#### Exercise directions:
Keep every line in which "sigma" occurs and drop the rest of the data.
= Beginning of Section =
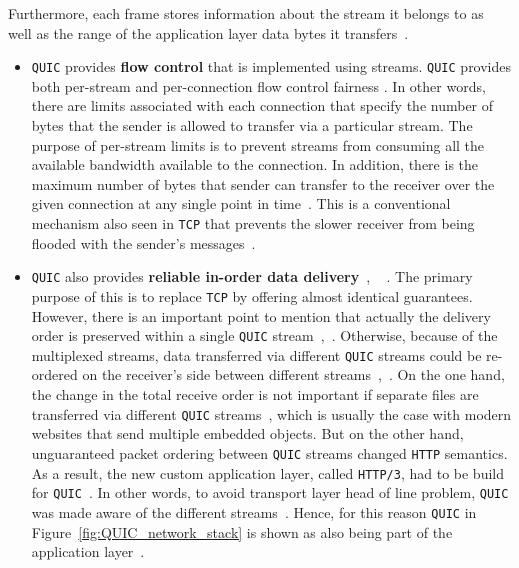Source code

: \documentclass[12pt,a4paper,twoside,openright]{report}
\begin{document}
  Furthermore, each frame stores information about the stream it belongs to as well as the range of the application layer data bytes it transfers~\cite{UnderstandQUIC}.
  \begin{itemize}
  
  
  \item \texttt{QUIC} provides \textbf{flow control} that is implemented using streams.
  \texttt{QUIC} provides both per-stream and per-connection flow control fairness \cite{ietf-quic-transport-draft-32}.
  In other words, there are limits associated with each connection that specify the number of bytes that the sender is allowed to transfer via a particular stream.
  The purpose of per-stream limits is to prevent streams from consuming all the available bandwidth available to the connection.
  In addition, there is the maximum number of bytes that sender can transfer to the receiver over the given connection at any single point in time~\cite{ietf-quic-transport-draft-32}.
  This is a conventional mechanism also seen in \texttt{TCP} that prevents the slower receiver from being flooded with the sender's messages~\cite{ietf-quic-transport-draft-32}.
  
  
    \item \texttt{QUIC} also provides \textbf{reliable in-order data delivery}~\cite[Section 7]{ietf-quic-transport-draft-32}, ~\cite{head-of-line-blocking-in-quic-and-http-3-the-details} .
    The primary purpose of this is to replace \texttt{TCP} by offering almost identical guarantees. 
    However, there is an important point to mention that actually the delivery order is preserved within a single \texttt{QUIC} stream~\cite{head-of-line-blocking-in-quic-and-http-3-the-details},~\cite[Section 2]{ietf-quic-transport-draft-32}.
    Otherwise, because of the multiplexed streams, data transferred via different \texttt{QUIC} streams could be re-ordered on the receiver's side between different streams~\cite{head-of-line-blocking-in-quic-and-http-3-the-details},~\cite[Section 2]{ietf-quic-transport-draft-32}.
    On the one hand, the change in the total receive order is not important if separate files are transferred via different \texttt{QUIC} streams~\cite{head-of-line-blocking-in-quic-and-http-3-the-details}, which is usually the case with modern websites that send multiple embedded objects.
    But on the other hand, unguaranteed packet ordering between \texttt{QUIC} streams changed \texttt{HTTP} semantics.
    As a result, the new custom application layer, called \texttt{HTTP/3}, had to be build for \texttt{QUIC}~\cite{head-of-line-blocking-in-quic-and-http-3-the-details}.
    In other words, to avoid transport layer head of line problem, \texttt{QUIC} was made aware of the different streams~\cite{head-of-line-blocking-in-quic-and-http-3-the-details}.
    Hence, for this reason \texttt{QUIC} in Figure~\ref{fig:QUIC_network_stack} is shown as also being part of the application layer~\cite{head-of-line-blocking-in-quic-and-http-3-the-details}.
    

\end{itemize}
\end{document}
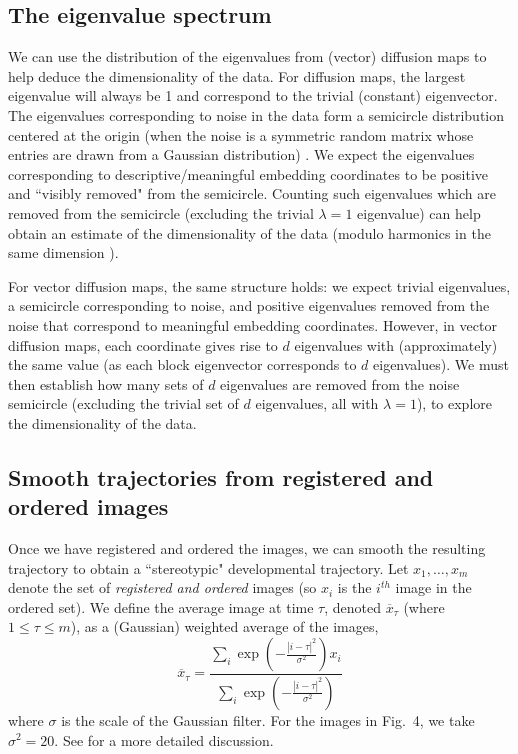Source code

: \documentclass{pnastwo}
\newcommand{\fig}[0]{Fig.}
\begin{document}
\begin{article}
\subsection{The eigenvalue spectrum}

We can use the distribution of the eigenvalues from (vector) diffusion maps to help deduce the dimensionality of the data.
%
For diffusion maps, the largest eigenvalue will always be 1 and correspond to the trivial (constant) eigenvector.
%
The eigenvalues corresponding to noise in the data form a semicircle distribution centered at the origin (when the noise is a symmetric random matrix whose entries are drawn from a Gaussian distribution) \cite{wigner1955characteristic, wigner1958distribution}.
%
We expect the eigenvalues corresponding to descriptive/meaningful embedding coordinates to be positive and ``visibly removed" from the semicircle.
%
Counting such eigenvalues which are removed from the semicircle (excluding the trivial $\lambda=1$ eigenvalue) can help obtain an estimate of the dimensionality of the data (modulo harmonics in the same dimension \cite{ferguson2010systematic}).

For vector diffusion maps, the same structure holds: we expect trivial eigenvalues, a semicircle corresponding to noise, and positive eigenvalues removed from the noise that correspond to meaningful embedding coordinates.
%
However, in vector diffusion maps, each coordinate gives rise to $d$ eigenvalues with (approximately) the same value (as each block eigenvector corresponds to $d$ eigenvalues).
%
We must then establish how many sets of $d$ eigenvalues are removed from the noise semicircle (excluding the trivial set of $d$ eigenvalues, all with  $\lambda=1$), to explore the dimensionality of the data.

\subsection{Smooth trajectories from registered and ordered images}

Once we have registered and ordered the images, we can smooth the resulting trajectory to obtain a ``stereotypic" developmental trajectory.
%
Let $x_1, \dots, x_m$ denote the set of {\em registered and ordered} images (so $x_i$ is the $i^{th}$ image in the ordered set).
%
We define the average image at time $\tau$, denoted $\overline{x}_{\tau}$ (where $1 \le \tau \le m$), as a (Gaussian) weighted average of the images,
\begin{equation}
\overline{x}_{\tau} =  \frac{\sum_i \exp \left( - \frac{|i - \tau|^2}{\sigma^2} \right) x_i}{\sum_i \exp \left( - \frac{|i - \tau|^2}{\sigma^2} \right) }
\end{equation}
where $\sigma$ is the scale of the Gaussian filter.
%
For the images in \fig~4, we take $\sigma^2 = 20$.
%
See \cite{kemelmacher2011exploring} for a more detailed discussion.






\end{article}
\end{document}
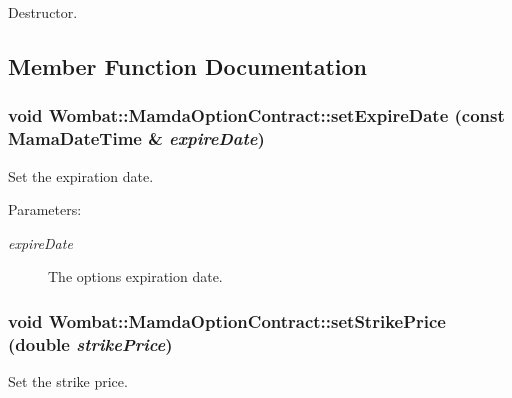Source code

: Destructor. 



\subsection{Member Function Documentation}
\hypertarget{classWombat_1_1MamdaOptionContract_7d67a88fb7eda7351dd80ae12ba63735}{
\subsubsection[setExpireDate]{\setlength{\rightskip}{0pt plus 5cm}void Wombat::Mamda\-Option\-Contract::set\-Expire\-Date (const Mama\-Date\-Time \& {\em expire\-Date})}}
\label{classWombat_1_1MamdaOptionContract_7d67a88fb7eda7351dd80ae12ba63735}


Set the expiration date. 

\begin{Desc}
\item[Parameters:]
\begin{description}
\item[{\em expire\-Date}]The options expiration date. \end{description}
\end{Desc}
\hypertarget{classWombat_1_1MamdaOptionContract_57020e7c6f2c8d1bcd692b801714f966}{
\subsubsection[setStrikePrice]{\setlength{\rightskip}{0pt plus 5cm}void Wombat::Mamda\-Option\-Contract::set\-Strike\-Price (double {\em strike\-Price})}}
\label{classWombat_1_1MamdaOptionContract_57020e7c6f2c8d1bcd692b801714f966}


Set the strike price. 

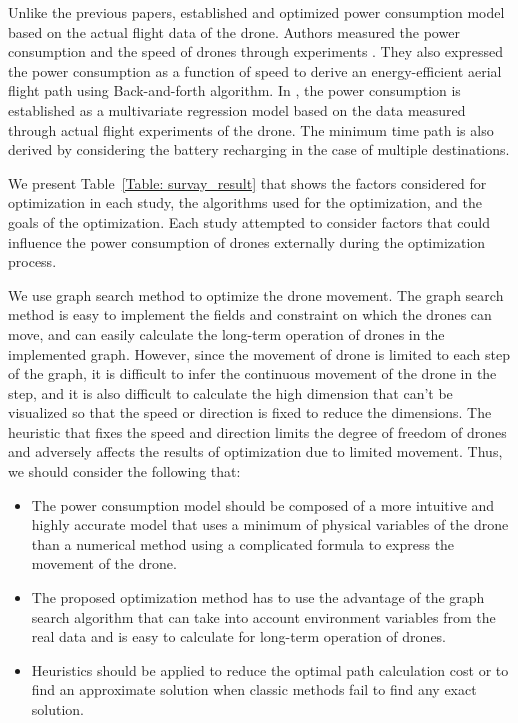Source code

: \documentclass[journal]{./template/IEEEtran}
\begin{document}
Unlike the previous papers, \cite{ref_8,ref_9} established and optimized power consumption model based on the actual flight data of the drone.
Authors measured the power consumption and the speed of drones through experiments \cite{ref_8}. They also expressed the power consumption as a function of speed to derive an energy-efficient aerial flight path using Back-and-forth algorithm.
In \cite{ref_9}, the power consumption is established as a multivariate regression model based on the data measured through actual flight experiments of the drone.
The minimum time path is also derived by considering the battery recharging in the case of multiple destinations.

We present Table~\ref{Table: survay_result} that shows the factors considered for optimization in each study, the algorithms used for the optimization, and the goals of the optimization.
Each study attempted to consider factors that could influence the power consumption of drones externally during the optimization process. 

We use graph search method to optimize the drone movement. The graph search method is easy to implement the fields and constraint on which the drones can move, and can easily calculate the long-term operation of drones in the implemented graph.
However, since the movement of drone is limited to each step of the graph, it is difficult to infer the continuous movement of the drone in the step, and it is also difficult to calculate the high dimension that can’t be visualized so that the speed or direction is fixed to reduce the dimensions.
The heuristic that fixes the speed and direction limits the degree of freedom of drones and adversely affects the results of optimization due to limited movement.
Thus, we should consider the following that: 
\begin{itemize}
    \item The power consumption model should be composed of a more intuitive and highly accurate model that uses a minimum of physical variables of the drone than a numerical method using a complicated formula to express the movement of the drone.
    \item The proposed optimization method has to use the advantage of the graph search algorithm that can take into account environment variables from the real data and is easy to calculate for long-term operation of drones.
    \item Heuristics should be applied to reduce the optimal path calculation cost or to find an approximate solution when classic methods fail to find any exact solution.
\end{itemize}
\end{document}
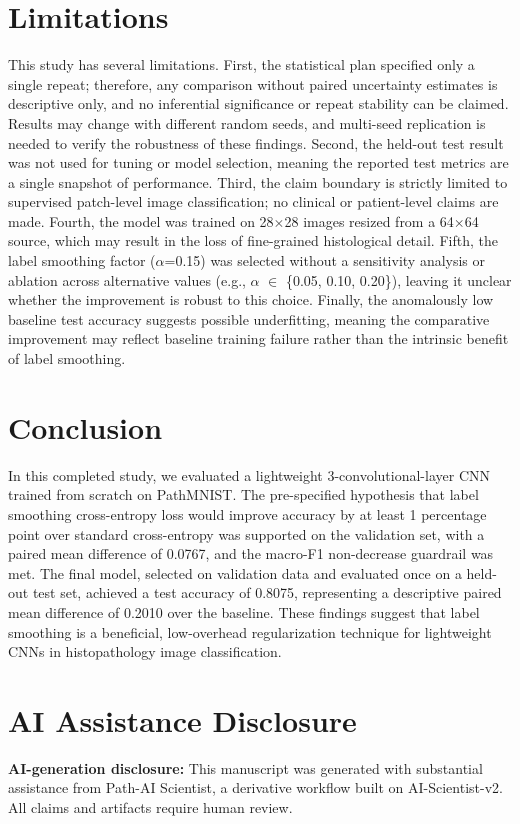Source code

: \documentclass[10pt]{article}
\begin{document}
\section{Limitations}
This study has several limitations. First, the statistical plan specified only a single repeat; therefore, any comparison without paired uncertainty estimates is descriptive only, and no inferential significance or repeat stability can be claimed. Results may change with different random seeds, and multi-seed replication is needed to verify the robustness of these findings. Second, the held-out test result was not used for tuning or model selection, meaning the reported test metrics are a single snapshot of performance. Third, the claim boundary is strictly limited to supervised patch-level image classification; no clinical or patient-level claims are made. Fourth, the model was trained on 28\ensuremath{\times}28 images resized from a 64\ensuremath{\times}64 source, which may result in the loss of fine-grained histological detail. Fifth, the label smoothing factor (\ensuremath{\alpha}=0.15) was selected without a sensitivity analysis or ablation across alternative values (e.g., \ensuremath{\alpha} \ensuremath{\in} \{0.05, 0.10, 0.20\}), leaving it unclear whether the improvement is robust to this choice. Finally, the anomalously low baseline test accuracy suggests possible underfitting, meaning the comparative improvement may reflect baseline training failure rather than the intrinsic benefit of label smoothing.
\section{Conclusion}
In this completed study, we evaluated a lightweight 3-convolutional-layer CNN trained from scratch on PathMNIST. The pre-specified hypothesis that label smoothing cross-entropy loss would improve accuracy by at least 1 percentage point over standard cross-entropy was supported on the validation set, with a paired mean difference of 0.0767, and the macro-F1 non-decrease guardrail was met. The final model, selected on validation data and evaluated once on a held-out test set, achieved a test accuracy of 0.8075, representing a descriptive paired mean difference of 0.2010 over the baseline. These findings suggest that label smoothing is a beneficial, low-overhead regularization technique for lightweight CNNs in histopathology image classification.
\section{AI Assistance Disclosure}
\textbf{AI-generation disclosure:} This manuscript was generated with substantial assistance from Path-AI Scientist, a derivative workflow built on AI-Scientist-v2. All claims and artifacts require human review.
\FloatBarrier
\end{document}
= End of Section =
#### Answer to the problem:
\overline{x}_{\tau} =  \frac{\sum_i \exp \left( - \frac{|i - \tau|^2}{\sigma^2} \right) x_i}{\sum_i \exp \left( - \frac{|i - \tau|^2}{\sigma^2} \right) }
where $\sigma$ is the scale of the Gaussian filter.
For the images in \fig~4, we take $\sigma^2 = 20$.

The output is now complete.